Por extensão, é também o nome dado na culinário indiana a sopas feitas com base nestes grãos.
[6]
N.T.: O puri é um pão não-fermentado que é frito por imersão, geralmente servido com molhos
salgados ou com pratos doces.
[7]
N.T.: O laddu é um doce esférico feito de farinha, gordura de ghee/manteiga/óleo e açúcar,
frequentemente servido em festas religiosas.
[8]
N.T.: Coonoor é um município no estado indiano de Tamil Nadu, cerca de 1850 metros acima do
nível do mar.
[9]
N.T.: O Dr. R. McCarrison faz referência ao tour que Gandhi realizou em 1929 emAndhra Pradesh,
no sudeste da Índia, então parte da província de Madras, Índia Britânica.
[10]
N.T.: Dentro do hinduísmo e do jainismo, himsa, geralmente traduzido como violência ou
ferimento, é apresentado em contraste com a virtude de ahimsa, compaixão ou não-violência,
aplicando-se a todos os seres vivos.
[11]
N.T.: O Swami Vivekananda (Kolkata, 1863 – Belur Math, 1902) foi um dos principais
responsáveis por difundir o Vedanta e o Yoga no mundo ocidental. Discípulo do místico indiano
Ramakrishna, é considerado essencial para elevar o respeito pelo Hinduísmo como religião mundial e
por estimular o sentimento nacionalista na Índia.
[12]
N.T.: Adi Shankaracharya (Shankara, 788 – Kedarnath, 820) foi um filósofo e teólogo indiano que
consolidou a doutrina monista de Advaita Vedanta, isto é, de que o verdadeiro eu, Atman, é o mesmo
que a Realidade metafísica mais elevada, Brahman. Seu trabalho unificou e estabeleceu as principais
correntes de pensamento do Hinduísmo.
[13]
N.T.: Dayanand Saraswati (Tankara, Raj da Companhia das Índias Orientais, 1824 – Ajmer, Índia
Britânica, 1883) foi o fundador da Arja Samaj, “Nobre Sociedade”, um movimento reformista que
promovia valores e práticas tendo como base a autoridade infalível dos Vedas. Ele foi o primeiro a
reclamar Swaraj, isto é, “autogoverno” para a Índia.
[14]
N.T.: Oliver Goldsmith (Irlanda, 1728 – Londres, 1774) foi um poeta e escritor irlandês, cujas obras
principais são o romance The Vicar of Wakefield (1766), o poema pastoral The Deserted Village (1770)

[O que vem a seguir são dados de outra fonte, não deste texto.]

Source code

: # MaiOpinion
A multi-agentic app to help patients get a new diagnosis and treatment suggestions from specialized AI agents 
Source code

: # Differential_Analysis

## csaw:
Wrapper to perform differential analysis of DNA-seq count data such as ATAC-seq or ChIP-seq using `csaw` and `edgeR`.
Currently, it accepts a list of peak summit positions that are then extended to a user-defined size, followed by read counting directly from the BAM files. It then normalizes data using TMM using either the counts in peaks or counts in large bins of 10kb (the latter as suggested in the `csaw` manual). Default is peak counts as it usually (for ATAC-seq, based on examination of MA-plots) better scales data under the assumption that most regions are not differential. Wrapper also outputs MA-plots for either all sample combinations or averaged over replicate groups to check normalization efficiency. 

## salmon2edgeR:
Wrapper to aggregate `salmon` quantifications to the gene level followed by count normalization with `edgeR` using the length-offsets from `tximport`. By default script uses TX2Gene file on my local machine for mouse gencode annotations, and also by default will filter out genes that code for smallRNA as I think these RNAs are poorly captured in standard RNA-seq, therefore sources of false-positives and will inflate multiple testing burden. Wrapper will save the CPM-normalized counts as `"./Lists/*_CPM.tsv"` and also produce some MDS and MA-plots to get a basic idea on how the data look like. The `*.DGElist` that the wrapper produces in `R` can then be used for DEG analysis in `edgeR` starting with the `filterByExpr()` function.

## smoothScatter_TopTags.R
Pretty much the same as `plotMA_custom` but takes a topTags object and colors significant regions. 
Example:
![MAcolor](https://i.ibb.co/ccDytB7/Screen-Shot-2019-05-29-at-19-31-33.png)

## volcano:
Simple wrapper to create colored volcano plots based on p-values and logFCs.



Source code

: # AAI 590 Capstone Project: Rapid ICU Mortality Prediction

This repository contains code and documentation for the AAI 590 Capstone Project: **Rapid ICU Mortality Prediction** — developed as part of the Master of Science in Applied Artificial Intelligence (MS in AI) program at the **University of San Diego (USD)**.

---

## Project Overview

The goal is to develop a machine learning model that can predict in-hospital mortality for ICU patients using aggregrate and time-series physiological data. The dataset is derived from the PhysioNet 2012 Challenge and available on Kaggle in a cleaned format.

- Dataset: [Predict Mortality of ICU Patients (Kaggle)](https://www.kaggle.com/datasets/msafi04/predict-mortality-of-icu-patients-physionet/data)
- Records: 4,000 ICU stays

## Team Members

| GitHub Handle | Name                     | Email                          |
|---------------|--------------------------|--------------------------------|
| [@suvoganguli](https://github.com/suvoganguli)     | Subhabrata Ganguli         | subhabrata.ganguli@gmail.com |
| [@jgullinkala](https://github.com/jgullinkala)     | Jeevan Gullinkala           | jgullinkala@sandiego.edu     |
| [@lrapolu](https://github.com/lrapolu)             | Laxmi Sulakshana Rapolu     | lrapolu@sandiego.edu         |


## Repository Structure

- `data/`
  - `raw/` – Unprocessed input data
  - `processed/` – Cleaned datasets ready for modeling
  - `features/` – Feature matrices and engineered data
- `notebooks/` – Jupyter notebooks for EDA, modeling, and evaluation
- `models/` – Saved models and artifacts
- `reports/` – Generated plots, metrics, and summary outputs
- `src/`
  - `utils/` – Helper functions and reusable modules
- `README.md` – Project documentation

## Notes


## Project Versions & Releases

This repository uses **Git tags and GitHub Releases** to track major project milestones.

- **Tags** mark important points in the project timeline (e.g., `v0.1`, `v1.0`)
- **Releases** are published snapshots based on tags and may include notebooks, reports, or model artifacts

e a peça The Good-Natur’d Man (1768).
[15]
N.T.: Trecho do poema The Hermit (1765) que aparece como uma balada em The Vicar of
Wakefield.
[16]
Durante seus dias de estudante na Inglaterra, Gandhiji tornou-se membro dessa sociedade e
posteriormente foi eleito como seu Secretário. O Dr. Oldfield era presidente. Em 1931, quando
Gandhiji estava na Inglaterra para a Conferência de Mesa Redonda sobre a Índia, ele foi convidado a
palestrar para a Sociedade.
N.T.: A Sociedade Vegetaria de Londres foi fundada em 1888 para promover o vegetarianismo sem a
inclusão de aves ou peixes na dieta (em contraste com a Sociedade de Manchester).
[17]
N.T.: Henry Salt (Índia Britânica, 1851 – Surrey, 1939) foi um escritor inglês que desenvolveu
campanhas por reformas no sistema prisional, no sistema educacional, nas instituições econômicas e no
tratamento dos animais. Conhecido por ser um vegetariano ético, socialista e pacifista, também era
reconhecido como crítico literário, biógrafo, estudioso clássico e naturalista. Foi Salt quem apresentou
Gandhi às obras de Henry David Throreau e ao estudo do vegetarianismo.
[18]
N.T.: Thomas Richard Allinson (1858 – 1918) foi um medico e jornalista britânico que defendia o
consumo de pão integral. Por sua atitude contrária ao uso de drogas no tratamento de doentes e à
vacinação obrigatória contra a varíola, teve seu registro médico cassado em 1892. Sua defesa da
igualdade entre homens e mulheres, do direito da mulher escolher o tamanho de sua família e de
métodos anticoncepcionais resultou em processo e condenação sob o Ato de Publicações Obscenas de
1901.
[19]
N.T.: Ferramenta de moagem manual típica da Índia.
[20]
N.T.: O crore é um termo numérico tradicional indiano que equivale a dez milhões.